Once that purpose is satisfied, parole ends, and the alien returns to the status he or she had before parole was granted, so if they were here illegally before, they are here illegally after.
In Supreme Court arguments in Biden v. Texas (the “Remain in Mexico” case), the solicitor general argued that it is a “significant public benefit” to parole aliens for whom there is insufficient detention space, even though the administration wants Congress to cut detention beds in FY 2023. The justices punted on this argument and sent the issue back to the district court.
The other kind is “conditional parole” under section 236 of the INA, which allows DHS to release removable aliens. Conditional parole does not even convey the sort of quasi-legal status 212(d)(5)(A) parole does and is more like bond in a criminal case. In any event, DHS only has authority to release aliens arrested on warrant on conditional parole, and arrests of illegal entrants are warrantless.
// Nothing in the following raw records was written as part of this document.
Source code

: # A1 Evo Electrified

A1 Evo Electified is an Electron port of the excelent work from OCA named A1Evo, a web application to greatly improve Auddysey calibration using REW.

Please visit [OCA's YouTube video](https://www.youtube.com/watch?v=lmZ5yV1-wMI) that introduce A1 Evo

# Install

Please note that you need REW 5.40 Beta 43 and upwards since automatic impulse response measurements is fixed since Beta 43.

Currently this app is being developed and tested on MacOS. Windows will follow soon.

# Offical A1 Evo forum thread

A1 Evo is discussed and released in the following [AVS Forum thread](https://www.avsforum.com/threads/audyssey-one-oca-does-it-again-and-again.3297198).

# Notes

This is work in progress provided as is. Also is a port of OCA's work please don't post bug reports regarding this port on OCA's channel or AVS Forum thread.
Despite these limitations, the Biden administration has been monkeying around with parole, using its limited power to release tens of thousands of illegal entrants into the United States monthly (29,900 illegal entrants apprehended by Border Patrol at the Southwest border in August alone).
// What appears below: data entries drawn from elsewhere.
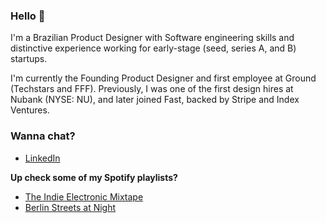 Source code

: ### Hello 👋
I'm a Brazilian Product Designer with Software engineering skills and distinctive experience working for early-stage (seed, series A, and B) startups.

I'm currently the Founding Product Designer and first employee at Ground (Techstars and FFF). Previously, I was one of the first design hires at Nubank (NYSE: NU), and later joined Fast, backed by Stripe and Index Ventures.


### Wanna chat?
- [LinkedIn](https://www.linkedin.com/in/maxjosino/)

**Up check some of my Spotify playlists?**
- [The Indie Electronic Mixtape](https://open.spotify.com/playlist/3huEILYH53GelkMxyE42JY?si=634bcb393ee9428b)
- [Berlin Streets at Night](https://open.spotify.com/playlist/3PfZUIRQRYoRLahvNogJSu?si=f9ba89aab2f94212)

<!--

Here are some ideas to get you started:

- 🔭 I’m currently working on a ...
- 🌱 I’m currently learning ...
- 👯 I’m looking to collaborate on ...
- 🤔 I’m looking for help with ...
- 💬 Ask me about Product Design...
- 📫 How to reach me: ...
- 😄 Pronouns: ...
-->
DHS Secretary Alejandro Mayorkas’ office told Sen. Ron Johnson (R-Wisc.) in January: “In general, [an illegal migrant] who is paroled into the United States is not placed into removal proceedings until the parole is terminated.” Notably, press reports indicate the Biden administration has been giving aliens released on parole up to a year to settle in the United States before going to ICE to receive an NTA.
An argument could be made that those paroled aliens are not here “illegally”, provided they were released on 212(d)(5) parole. But that is a different situation from the one described by Hiltzik and his immigration attorney, who referenced respondents with “upcoming court dates”. That means they have been issued NTAs, and in turn means that their parole has been revoked.
Missing Court Dates. The main point of Hiltzik’s piece is that efforts by Republican governors to transport illegal entrants who were released by DHS at the Southwest border to places like Washington, D.C., New York City, Chicago, and Martha’s Vineyard is wrong and redolent of past abuses in American and world history.
That is a matter of opinion and perspective, but I do strongly question one point he makes: “The transports made it impossible for some to attend their scheduled hearings or other procedures; federal officials have suspended processing until their relocations are worked out.”
Given the fact, as noted, that delays in immigration courts are running just short of 800 days, how exactly would a bus ride of a few days or a flight to Massachusetts from Florida prevent those aliens from appearing in immigration court?
Perhaps those aliens have been served with NTAs showing that they are due in an immigration court far away from where they were sent (a questionable proposition given the number of illegal migrants who have been paroled, and the fact that DHS isn’t terminating parole until migrants are served NTAs), but they should still have plenty of time to appear.
Semantics. Respectfully, all this discussion of whether illegal entrants who have applied for asylum are “illegal immigrants” or “illegal aliens” is semantics. Most, if not all, are removable even if they cannot be removed for the time being. But then a lot of things are elided when the issue is immigration, and the media is trying to cover for a border fiasco.